NFA to require firms to inform it of cybersecurity-related incidents

The United States National Futures Association (NFA) has clarified the amendments to its Information Systems Security Programs Interpretive Notice. The Association plans a raft of changes, including a requirement for members to inform it about certain cybersecurity-related incidents.

The changes refer to the Interpretive Notice, which got into effect in March 2016. NFA reminds that this document requires that each Member adopt a written information systems security program (ISSP) to address the risk of unauthorized access to or attack of their information technology systems and to respond appropriately in case an unauthorized attacks occurs.
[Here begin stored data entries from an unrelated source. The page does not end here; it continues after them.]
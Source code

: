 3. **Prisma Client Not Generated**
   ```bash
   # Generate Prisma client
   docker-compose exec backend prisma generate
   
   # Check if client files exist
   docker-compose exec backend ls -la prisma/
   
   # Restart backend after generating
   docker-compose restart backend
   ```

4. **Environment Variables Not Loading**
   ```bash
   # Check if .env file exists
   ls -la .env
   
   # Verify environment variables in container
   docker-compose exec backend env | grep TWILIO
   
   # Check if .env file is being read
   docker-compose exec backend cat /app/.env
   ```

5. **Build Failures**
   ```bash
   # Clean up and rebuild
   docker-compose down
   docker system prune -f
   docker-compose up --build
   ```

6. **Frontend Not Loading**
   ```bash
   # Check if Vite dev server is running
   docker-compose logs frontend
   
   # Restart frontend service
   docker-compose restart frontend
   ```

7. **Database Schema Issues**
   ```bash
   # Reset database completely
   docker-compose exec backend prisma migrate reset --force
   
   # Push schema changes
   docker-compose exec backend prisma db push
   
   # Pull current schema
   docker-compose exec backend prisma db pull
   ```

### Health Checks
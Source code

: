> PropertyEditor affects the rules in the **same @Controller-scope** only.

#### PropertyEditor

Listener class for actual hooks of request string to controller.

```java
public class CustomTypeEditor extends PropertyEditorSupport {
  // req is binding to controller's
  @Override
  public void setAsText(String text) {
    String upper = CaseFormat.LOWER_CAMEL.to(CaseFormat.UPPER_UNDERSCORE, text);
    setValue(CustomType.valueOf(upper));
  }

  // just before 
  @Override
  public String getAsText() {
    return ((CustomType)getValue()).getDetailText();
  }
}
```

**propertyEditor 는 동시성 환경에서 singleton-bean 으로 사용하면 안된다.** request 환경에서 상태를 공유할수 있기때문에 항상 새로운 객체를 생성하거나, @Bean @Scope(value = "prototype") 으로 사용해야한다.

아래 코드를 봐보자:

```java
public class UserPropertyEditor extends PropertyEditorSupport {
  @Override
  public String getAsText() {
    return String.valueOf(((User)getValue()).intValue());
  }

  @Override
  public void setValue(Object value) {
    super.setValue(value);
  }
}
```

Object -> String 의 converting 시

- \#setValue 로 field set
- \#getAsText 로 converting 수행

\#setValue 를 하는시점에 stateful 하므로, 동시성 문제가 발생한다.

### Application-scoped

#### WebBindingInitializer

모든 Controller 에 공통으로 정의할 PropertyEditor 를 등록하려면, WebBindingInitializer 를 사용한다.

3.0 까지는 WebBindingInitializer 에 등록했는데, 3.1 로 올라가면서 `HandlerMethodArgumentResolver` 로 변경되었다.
The amendments provide clarification on common questions related to training obligations and ISSP approval posed by Members to NFA, and introduce a narrowly drawn notification requirement to ensure that Members notify NFA of cybersecurity incidents related to a Member’s commodity interest activities. The amendments are set to become effective on April 1, 2019.

• Training

Currently, the Interpretive Notice requires NFA Members to provide training to employees upon hiring and periodically during their employment. The amendments require training of employees upon hiring, at least annually thereafter, and more frequently if circumstances warrant. On top of that, the amendments require that Members identify the specific topical areas covered in the Member’s training program. NFA argues that these changes will bolster cybersecurity defenses, while still providing Members with flexibility to create a training program responsive to the applicable risks identified by a Member.

• ISSP Approval

The existing version of the Interpretive Notice requires that a Member’s ISSP be approved, in writing, by the Member’s Chief Executive Officer, Chief Technology Officer, or other executive level official. NFA, however, has found that the term “executive level official” is not uniformly understood by Members. That is why, NFA amended the Interpretive Notice to delete the term executive level official and replace it with “senior level officer with primary responsibility for information security or other senior official who is a listed principal and has the authority to supervise the Member’s execution of its ISSP”. The Interpretive Notice was also amended to clarify the approval process for a Member that meets its obligations through participation in a consolidated entity ISSP.

• Notice of cybersecurity-related incidents

The Interpretive Notice currently requires Members to formulate an incident response plan that addresses how a Member will communicate with external parties. However, the present rules do not require a Member to notify NFA when it experiences any type of cybersecurity-related incident. NFA amended the Interpretive Notice to include a narrowly tailored notification requirement for cybersecurity incidents. The amendments require Members (other than futures commission merchants for which NFA is not the DSRO) to notify NFA of cybersecurity incidents related to their commodity interest business that:

• result in a loss of customer or counterparty funds or loss of a Member firm’s capital; or
• if a Member notifies its customers or counterparties of an incident pursuant to state or federal law.

NFA says it will provide a subsequent communication describing the manner in which Members should notify NFA of cybersecurity incidents in due course.